Tunisair se serre la ceinture

Depuis trois ans, la compagnie tunisienne accumule les déficits. La direction met en route un plan de restructuration draconien.

Publié le 19 mai 2003 Lecture : 3 minutes.

Le ralentissement des flux touristiques, consécutif aux attentats du 11 septembre 2001 et à la guerre en Irak de mars-avril derniers, a provoqué une baisse du trafic aérien mondial. Tunisair, la compagnie nationale tunisienne, qui réalise une grande partie de ses activités avec l’Europe et le Moyen-Orient, a enregistré, pour sa part, au cours de l’exercice écoulé, une baisse record de ses recettes, estimée à 23 millions de dinars (16 millions d’euros), et cela malgré l’augmentation de ses tarifs.
Après avoir réalisé, entre 1988 et 1998, 38 millions de dinars de bénéfices par an en moyenne, Tunisair enchaîne, désormais, les déficits : 34 millions de dinars en 2000, 45 millions en 2001 et 31 millions en 2002.
Ces pertes résultent de la baisse du nombre des voyageurs, plafonné aujourd’hui à 3,6 millions par an (- 22 % en 2001 et – 12,5 % en 2002) et d’une sous-exploitation de la flotte, qui compte une trentaine d’appareils, dont la moyenne d’âge ne dépasse guère cinq ans (huit heures de vol par avion et par jour contre dix à douze heures pour les autres compagnies). Tunisair emploie près de 7 300 agents (soit plus de 240 personnes par avion, contre une norme internationale de 100). La majorité de ses agents perçoit dix-huit mois de salaire pour onze mois de travail. Ces charges ont alourdi les coûts d’exploitation et réduit les marges de bénéfice de la compagnie. Des investissements réalisés au cours des dernières années, notamment pour l’achat de nouveaux appareils, ont aggravé ses pertes et gonflé ses dettes, qui se sont élevées, à la fin de 2002, à 625 millions de dinars (contre 190 millions cinq ans auparavant). Conséquence : l’action de l’entreprise à la Bourse de Tunis est cotée, aujourd’hui, à 7 dinars, soit trois fois moins que lors de son introduction, en juillet 1995 (23,5 dinars). Pis : les actionnaires privés, qui détiennent 20 % du capital de l’entreprise, n’ont reçu aucun dividende depuis trois ans.
Pour tenter de redresser la situation, Tunisair a arrêté, dès 2001, un vaste plan de restructuration, qui a fait l’objet de longues négociations entre les représentants syndicaux, les hauts cadres de l’entreprise et le gouvernement.
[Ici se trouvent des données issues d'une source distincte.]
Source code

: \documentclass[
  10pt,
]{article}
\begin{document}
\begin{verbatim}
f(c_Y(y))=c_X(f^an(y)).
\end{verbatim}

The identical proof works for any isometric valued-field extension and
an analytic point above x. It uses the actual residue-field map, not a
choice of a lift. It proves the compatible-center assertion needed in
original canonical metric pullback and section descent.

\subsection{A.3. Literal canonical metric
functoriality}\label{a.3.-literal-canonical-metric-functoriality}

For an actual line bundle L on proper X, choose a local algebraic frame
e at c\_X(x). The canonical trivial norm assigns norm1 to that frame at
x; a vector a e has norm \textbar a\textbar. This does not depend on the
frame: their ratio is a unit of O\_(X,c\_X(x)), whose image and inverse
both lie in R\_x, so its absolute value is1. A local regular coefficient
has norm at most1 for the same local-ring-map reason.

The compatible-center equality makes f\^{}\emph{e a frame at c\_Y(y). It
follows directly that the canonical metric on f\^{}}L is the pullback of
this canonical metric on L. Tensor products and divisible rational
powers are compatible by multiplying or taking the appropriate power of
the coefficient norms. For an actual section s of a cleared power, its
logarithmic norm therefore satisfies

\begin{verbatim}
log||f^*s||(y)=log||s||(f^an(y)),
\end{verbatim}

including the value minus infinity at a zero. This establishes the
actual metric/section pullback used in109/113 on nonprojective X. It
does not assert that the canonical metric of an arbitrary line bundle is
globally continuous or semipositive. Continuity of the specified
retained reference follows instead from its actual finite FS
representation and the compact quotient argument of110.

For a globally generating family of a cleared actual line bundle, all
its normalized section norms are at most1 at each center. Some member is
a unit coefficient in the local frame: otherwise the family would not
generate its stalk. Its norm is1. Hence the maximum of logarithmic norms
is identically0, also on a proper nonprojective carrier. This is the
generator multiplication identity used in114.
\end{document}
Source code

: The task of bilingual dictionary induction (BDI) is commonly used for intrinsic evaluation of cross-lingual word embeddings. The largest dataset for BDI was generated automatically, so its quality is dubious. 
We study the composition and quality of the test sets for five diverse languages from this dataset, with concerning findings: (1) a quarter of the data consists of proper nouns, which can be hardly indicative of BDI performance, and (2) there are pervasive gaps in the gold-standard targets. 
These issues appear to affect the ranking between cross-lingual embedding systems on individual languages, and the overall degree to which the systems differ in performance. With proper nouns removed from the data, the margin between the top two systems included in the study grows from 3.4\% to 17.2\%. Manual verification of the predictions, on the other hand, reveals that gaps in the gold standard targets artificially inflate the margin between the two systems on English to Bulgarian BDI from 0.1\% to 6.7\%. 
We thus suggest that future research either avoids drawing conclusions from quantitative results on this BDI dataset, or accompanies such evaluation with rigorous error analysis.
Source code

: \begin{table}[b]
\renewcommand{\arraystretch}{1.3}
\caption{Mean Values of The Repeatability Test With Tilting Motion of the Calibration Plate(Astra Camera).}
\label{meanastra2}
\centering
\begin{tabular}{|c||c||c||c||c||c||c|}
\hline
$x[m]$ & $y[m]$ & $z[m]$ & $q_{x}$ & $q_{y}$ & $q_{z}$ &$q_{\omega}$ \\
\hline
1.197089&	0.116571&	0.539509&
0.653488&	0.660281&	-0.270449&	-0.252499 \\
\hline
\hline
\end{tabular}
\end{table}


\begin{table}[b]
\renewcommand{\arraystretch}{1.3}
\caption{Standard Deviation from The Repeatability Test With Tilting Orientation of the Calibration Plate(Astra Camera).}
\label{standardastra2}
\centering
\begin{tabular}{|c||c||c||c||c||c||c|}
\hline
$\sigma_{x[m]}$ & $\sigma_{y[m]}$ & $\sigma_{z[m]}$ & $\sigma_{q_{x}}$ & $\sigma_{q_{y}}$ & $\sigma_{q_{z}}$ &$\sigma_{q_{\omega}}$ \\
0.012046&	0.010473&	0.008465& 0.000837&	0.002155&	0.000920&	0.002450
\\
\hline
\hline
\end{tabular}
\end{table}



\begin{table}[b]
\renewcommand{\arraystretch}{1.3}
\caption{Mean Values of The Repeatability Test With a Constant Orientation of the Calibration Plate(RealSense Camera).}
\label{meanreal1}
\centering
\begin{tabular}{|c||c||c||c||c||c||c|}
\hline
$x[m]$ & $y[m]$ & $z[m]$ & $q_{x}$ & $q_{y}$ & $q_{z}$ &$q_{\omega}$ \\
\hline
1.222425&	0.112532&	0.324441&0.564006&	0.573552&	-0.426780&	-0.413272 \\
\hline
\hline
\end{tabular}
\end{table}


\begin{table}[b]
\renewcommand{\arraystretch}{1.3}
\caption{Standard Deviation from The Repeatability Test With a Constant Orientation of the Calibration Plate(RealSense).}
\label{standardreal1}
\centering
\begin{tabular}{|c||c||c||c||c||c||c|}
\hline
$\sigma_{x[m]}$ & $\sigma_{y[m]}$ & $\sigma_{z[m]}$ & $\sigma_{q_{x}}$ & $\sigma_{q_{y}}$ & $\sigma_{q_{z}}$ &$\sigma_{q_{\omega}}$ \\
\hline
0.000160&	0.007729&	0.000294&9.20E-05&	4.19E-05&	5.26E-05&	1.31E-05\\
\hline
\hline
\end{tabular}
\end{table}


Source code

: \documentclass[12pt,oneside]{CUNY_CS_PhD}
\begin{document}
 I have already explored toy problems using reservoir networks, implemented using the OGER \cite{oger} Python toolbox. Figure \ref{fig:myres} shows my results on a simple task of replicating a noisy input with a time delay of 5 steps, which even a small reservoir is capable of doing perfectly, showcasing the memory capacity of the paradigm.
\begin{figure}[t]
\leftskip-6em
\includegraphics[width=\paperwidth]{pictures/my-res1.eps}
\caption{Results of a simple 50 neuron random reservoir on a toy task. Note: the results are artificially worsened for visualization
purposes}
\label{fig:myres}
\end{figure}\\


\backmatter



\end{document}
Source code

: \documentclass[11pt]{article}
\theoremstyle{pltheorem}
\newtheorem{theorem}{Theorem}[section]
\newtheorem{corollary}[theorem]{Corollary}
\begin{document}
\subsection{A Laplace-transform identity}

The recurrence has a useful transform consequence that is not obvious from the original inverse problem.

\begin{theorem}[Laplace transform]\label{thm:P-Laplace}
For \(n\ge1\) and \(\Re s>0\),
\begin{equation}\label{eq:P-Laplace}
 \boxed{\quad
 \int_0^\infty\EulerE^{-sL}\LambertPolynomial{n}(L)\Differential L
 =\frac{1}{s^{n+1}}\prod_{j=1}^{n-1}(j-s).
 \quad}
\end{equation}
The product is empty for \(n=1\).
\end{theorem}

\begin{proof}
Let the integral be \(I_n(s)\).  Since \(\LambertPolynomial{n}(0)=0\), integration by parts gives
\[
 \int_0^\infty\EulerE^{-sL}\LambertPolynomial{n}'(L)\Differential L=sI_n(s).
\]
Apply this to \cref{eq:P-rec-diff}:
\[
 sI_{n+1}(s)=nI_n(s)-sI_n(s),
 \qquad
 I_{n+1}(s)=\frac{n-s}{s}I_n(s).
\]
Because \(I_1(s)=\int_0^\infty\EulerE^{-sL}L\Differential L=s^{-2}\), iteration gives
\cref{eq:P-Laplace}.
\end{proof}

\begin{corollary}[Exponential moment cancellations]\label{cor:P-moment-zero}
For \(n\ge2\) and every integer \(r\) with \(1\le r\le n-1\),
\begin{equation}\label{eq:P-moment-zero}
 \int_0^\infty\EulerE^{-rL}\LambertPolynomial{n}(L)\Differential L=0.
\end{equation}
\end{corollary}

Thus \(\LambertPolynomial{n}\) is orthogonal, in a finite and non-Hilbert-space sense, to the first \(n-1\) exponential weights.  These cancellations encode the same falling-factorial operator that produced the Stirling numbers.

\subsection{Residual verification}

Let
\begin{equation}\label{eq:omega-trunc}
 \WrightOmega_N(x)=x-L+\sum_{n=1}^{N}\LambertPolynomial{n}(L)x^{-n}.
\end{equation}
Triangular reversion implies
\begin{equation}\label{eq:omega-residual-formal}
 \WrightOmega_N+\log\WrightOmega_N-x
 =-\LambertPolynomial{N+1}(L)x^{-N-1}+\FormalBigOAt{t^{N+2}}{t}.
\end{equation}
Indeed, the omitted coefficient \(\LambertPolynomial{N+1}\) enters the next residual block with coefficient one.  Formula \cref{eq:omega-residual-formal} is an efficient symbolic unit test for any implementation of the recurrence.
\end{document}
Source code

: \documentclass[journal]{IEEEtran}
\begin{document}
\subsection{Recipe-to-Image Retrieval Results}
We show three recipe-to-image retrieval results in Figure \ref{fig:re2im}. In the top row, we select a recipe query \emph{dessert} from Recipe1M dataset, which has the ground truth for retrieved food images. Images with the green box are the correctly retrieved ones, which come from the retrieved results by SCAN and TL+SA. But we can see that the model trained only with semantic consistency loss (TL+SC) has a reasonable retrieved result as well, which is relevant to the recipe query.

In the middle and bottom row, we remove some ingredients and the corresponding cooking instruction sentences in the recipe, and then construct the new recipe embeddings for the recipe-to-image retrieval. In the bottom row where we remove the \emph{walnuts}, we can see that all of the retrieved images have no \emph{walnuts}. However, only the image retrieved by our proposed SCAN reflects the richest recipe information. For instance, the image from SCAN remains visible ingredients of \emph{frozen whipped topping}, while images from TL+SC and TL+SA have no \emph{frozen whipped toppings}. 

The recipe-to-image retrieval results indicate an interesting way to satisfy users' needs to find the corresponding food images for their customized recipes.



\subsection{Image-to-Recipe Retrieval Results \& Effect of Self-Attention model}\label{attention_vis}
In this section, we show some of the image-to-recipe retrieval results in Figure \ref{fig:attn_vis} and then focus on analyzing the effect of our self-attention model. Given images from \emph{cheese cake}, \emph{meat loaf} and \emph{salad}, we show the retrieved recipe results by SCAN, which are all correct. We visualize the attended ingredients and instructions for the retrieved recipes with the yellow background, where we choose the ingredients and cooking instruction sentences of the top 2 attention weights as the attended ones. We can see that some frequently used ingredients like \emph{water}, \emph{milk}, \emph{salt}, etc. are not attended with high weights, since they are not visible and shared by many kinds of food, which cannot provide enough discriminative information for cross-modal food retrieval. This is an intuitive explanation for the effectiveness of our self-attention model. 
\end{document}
Ses dernières semaines, un consensus a pu enfin être dégagé sur les concessions – ou les sacrifices – qui devraient être faits par chacune de ces parties. Le scénario d’un éventuelle privatisation de la compagnie a finalement été abandonné.
Le plan de restructuration prévoit ainsi une réduction des effectifs – les responsables syndicaux parlent de 1 000 à 2 000 licenciements économiques -, une suppression ou une diminution de certaines primes attribuées au personnel, une compression des dépenses, une réduction des charges d’exploitation, une gestion optimale de la flotte, une stratégie commerciale plus agressive – dont l’étude a été confiée à un cabinet allemand -, une révision du réseau de la compagnie, avec notamment la suppression de certaines lignes non rentables, et une alliance stratégique avec un groupement commercial étranger. Des discussions sont en cours pour une éventuelle adhésion à Sky Team, qui réunit Air France et Delta. Au menu également : l’achèvement de la filialisation du service catering (restauration), qui a été cédé à une nouvelle société, où Tunisair conserve 45 % du capital, et l’externalisation de certaines activités, comme la formation et la maintenance.
Pour réduire son déficit prévisionnel pour l’exercice écoulé, qui était évalué à plus de 60 millions de dinars, Tunisair a dû vendre un Airbus A-300-B4 pour un montant de 6,1 millions de dinars, louer deux B-737-200, céder une partie de sa participation au capital de l’Union internationale de banques (UIB, privatisée en 2002), et réduire ses charges d’exploitation de 22 millions de dinars. Elle a également immobilisé une partie de sa flotte, mis fin à certaines assurances et mis en congé une partie de son personnel. D’autres mesures, plus draconiennes, pourraient être prises dans les semaines à venir.
La compagnie, qui partage le marché national avec sa filiale Tuninter et deux compagnies privées charters, tout récemment converties aux vols réguliers, Nouvel Air d’Aziz Miled, et Karthago Airlines de Belhassen Trabelsi, espère maintenir son déficit pour l’année en cours dans les limites de 30 millions de dinars et renouer avec les bénéfices à partir de 2004 ou 2005. Mission impossible ? Non, mais il faut continuer à se serrer la ceinture.